Formic Solutions undergoes rigorous independent external evaluation to demonstrate its systems and processes guard against common cyber threats

Patient experience and clinical audit technology provider Formic Solutions has achieved Cyber Essentials Plus accreditation under the government-backed cyber security scheme, providing its many NHS and other customers with additional assurance that it has taken the essential precautions to ward off potential cyber threats to help protect its data and that of its customers.

Cyber Essentials is the government and industry-supported programme that is designed to enable businesses to evaluate and, where necessary, enhance their cyber security by putting their systems and processes through a set of simple yet rigorous tests. Cyber Essentials Plus certification is the highest standard on offer under the programme, and involves a set of additional tests which are then verified by an approved certifying body.

Formic’s many NHS and healthcare customers use the organisation’s solutions to capture clinical audit and patient experience data (such as via the Friends & Family Test) at scale. This data can then be turned into insight to drive healthcare quality and service improvement.

“Formic has always taken data security seriously, as we know that we deal with sensitive information on behalf of our customers. With this accreditation, Formic has further strengthened its cyber security procedures to show to our customers that we are a trusted processor of data to inform data-driven quality improvement,” said John Morley, CEO of Formic.

Formic is already ISO 27001 certified, the international specification for information security management systems. This framework uses international best practice for information risk management processes help keep information secure.

The Cyber Essentials Plus award is additional to this certification, and defines a set of controls which, when properly implemented, will provide organisations with the basic protection from the most prevalent forms of threats coming from the internet.
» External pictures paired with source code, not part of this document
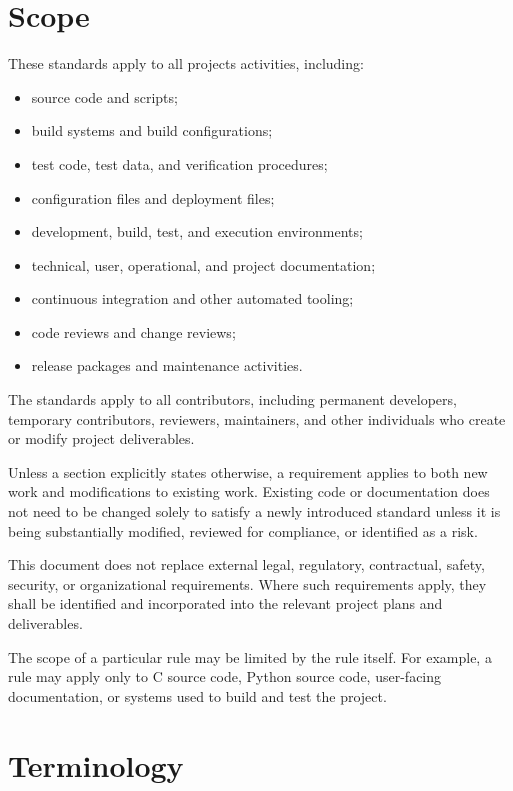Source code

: \documentclass[11pt,a4paper]{article}
\begin{document}
\section{Scope}
%
These standards apply to all projects activities, including:
\begin{itemize}
    \item source code and scripts;
    \item build systems and build configurations;
    \item test code, test data, and verification procedures;
    \item configuration files and deployment files;
    \item development, build, test, and execution environments;
    \item technical, user, operational, and project documentation;
    \item continuous integration and other automated tooling;
    \item code reviews and change reviews;
    \item release packages and maintenance activities.
\end{itemize}

The standards apply to all contributors, including permanent developers, temporary contributors, reviewers, maintainers, and other individuals who create or modify project deliverables.

Unless a section explicitly states otherwise, a requirement applies to both new work and modifications to existing work. Existing code or documentation does not need to be changed solely to satisfy a newly introduced standard unless it is being substantially modified, reviewed for compliance, or identified as a risk.

This document does not replace external legal, regulatory, contractual, safety, security, or organizational requirements. Where such requirements apply, they shall be identified and incorporated into the relevant project plans and deliverables.

The scope of a particular rule may be limited by the rule itself. For example, a rule may apply only to C source code, Python source code, user-facing documentation, or systems used to build and test the project.

\section{Terminology}

\end{document}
It focuses on threats which require low levels of attacker skill, and which are widely available online.

This means it is mitigating against common attacks such as phishing, which sees a user’s computer infected after clicking on a malicious link or email, or hacking, where known vulnerabilities in internet connected servers are exploited to access information held on those servers.

To become accredited, Formic worked with an independent evaluator to show that it had the necessary technical security measures in place for its firewalls, security configuration, user access, malware protections and patch management. The award shows that it has taken important and necessary steps to protect its information and that of its customers.

With Cyber Essentials Plus and ISO 27001 certifications, Formic customers across the NHS can be sure that they are working with a company that has a robust and proven approach to cyber security to protect the data it processes on their behalf.